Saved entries
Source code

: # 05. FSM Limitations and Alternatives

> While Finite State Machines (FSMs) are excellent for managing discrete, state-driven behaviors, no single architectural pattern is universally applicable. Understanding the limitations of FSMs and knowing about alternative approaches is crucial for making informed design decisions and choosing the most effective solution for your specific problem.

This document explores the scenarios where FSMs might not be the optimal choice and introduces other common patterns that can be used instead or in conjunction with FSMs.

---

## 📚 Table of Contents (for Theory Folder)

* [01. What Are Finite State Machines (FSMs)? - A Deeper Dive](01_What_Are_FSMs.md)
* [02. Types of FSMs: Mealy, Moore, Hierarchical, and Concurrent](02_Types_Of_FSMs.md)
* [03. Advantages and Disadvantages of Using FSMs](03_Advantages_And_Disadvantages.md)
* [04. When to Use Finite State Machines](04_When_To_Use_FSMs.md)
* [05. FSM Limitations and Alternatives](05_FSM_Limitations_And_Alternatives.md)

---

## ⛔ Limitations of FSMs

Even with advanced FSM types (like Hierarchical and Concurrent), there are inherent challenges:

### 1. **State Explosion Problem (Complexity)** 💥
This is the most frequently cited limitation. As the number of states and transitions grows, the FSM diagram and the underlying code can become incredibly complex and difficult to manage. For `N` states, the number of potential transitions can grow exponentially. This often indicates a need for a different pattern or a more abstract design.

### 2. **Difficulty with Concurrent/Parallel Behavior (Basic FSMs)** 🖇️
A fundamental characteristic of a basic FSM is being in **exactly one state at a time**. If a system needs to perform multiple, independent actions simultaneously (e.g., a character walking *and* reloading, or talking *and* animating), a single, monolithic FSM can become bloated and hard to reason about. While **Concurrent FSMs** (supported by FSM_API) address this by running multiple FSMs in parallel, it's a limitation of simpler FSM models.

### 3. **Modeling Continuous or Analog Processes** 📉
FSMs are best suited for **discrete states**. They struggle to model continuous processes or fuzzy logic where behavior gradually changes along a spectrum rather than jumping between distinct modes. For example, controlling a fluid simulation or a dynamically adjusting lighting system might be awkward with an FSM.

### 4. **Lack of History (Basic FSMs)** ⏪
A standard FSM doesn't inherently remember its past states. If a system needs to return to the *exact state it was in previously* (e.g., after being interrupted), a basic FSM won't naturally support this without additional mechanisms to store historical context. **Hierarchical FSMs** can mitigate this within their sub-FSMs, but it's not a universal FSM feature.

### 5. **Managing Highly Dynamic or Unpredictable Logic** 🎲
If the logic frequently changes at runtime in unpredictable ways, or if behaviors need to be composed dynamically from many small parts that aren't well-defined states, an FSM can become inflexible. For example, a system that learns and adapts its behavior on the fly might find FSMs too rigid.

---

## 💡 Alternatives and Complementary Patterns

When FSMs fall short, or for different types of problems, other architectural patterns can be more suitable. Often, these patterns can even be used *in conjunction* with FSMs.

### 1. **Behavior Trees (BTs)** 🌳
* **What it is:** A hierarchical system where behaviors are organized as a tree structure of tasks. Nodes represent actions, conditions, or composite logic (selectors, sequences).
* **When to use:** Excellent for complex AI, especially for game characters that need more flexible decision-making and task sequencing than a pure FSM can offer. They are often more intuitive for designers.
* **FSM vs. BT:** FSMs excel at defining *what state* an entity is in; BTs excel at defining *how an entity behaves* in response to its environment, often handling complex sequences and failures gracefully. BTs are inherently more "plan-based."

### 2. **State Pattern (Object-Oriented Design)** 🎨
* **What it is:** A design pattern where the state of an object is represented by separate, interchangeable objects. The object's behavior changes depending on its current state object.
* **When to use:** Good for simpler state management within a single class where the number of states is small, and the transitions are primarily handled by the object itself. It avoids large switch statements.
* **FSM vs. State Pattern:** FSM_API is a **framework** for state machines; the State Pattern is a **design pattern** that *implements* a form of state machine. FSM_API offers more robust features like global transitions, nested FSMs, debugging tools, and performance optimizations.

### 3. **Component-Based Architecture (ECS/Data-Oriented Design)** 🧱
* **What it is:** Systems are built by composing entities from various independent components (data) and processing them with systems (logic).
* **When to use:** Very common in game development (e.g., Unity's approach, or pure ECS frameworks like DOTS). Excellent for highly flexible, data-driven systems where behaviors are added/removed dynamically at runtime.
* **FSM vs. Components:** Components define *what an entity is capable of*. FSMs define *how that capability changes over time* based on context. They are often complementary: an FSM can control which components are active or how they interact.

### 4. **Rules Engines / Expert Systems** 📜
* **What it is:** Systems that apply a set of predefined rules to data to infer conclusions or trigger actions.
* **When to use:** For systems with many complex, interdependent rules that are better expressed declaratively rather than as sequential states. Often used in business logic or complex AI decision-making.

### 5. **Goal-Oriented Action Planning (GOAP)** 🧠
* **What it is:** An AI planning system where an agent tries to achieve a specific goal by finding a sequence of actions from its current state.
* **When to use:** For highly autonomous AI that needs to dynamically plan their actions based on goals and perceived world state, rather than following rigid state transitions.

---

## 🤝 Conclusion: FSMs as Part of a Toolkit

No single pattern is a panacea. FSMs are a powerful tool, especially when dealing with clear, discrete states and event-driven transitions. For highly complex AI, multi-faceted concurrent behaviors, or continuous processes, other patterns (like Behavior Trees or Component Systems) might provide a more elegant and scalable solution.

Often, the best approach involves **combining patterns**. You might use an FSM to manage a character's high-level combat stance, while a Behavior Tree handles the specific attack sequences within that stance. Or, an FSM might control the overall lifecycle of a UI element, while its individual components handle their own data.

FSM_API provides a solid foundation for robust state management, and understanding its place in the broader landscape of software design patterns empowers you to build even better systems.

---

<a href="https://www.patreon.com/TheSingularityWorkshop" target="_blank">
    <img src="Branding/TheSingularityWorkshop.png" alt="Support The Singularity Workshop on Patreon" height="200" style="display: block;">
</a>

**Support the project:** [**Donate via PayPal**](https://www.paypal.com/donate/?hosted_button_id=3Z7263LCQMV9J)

→ Your assignment
Each line in the data where the string "rather" occurs should be identified and copied.

→ Result of this task
FSMs are best suited for **discrete states**. They struggle to model continuous processes or fuzzy logic where behavior gradually changes along a spectrum rather than jumping between distinct modes. For example, controlling a fluid simulation or a dynamically adjusting lighting system might be awkward with an FSM.
* **When to use:** For systems with many complex, interdependent rules that are better expressed declaratively rather than as sequential states. Often used in business logic or complex AI decision-making.
* **When to use:** For highly autonomous AI that needs to dynamically plan their actions based on goals and perceived world state, rather than following rigid state transitions.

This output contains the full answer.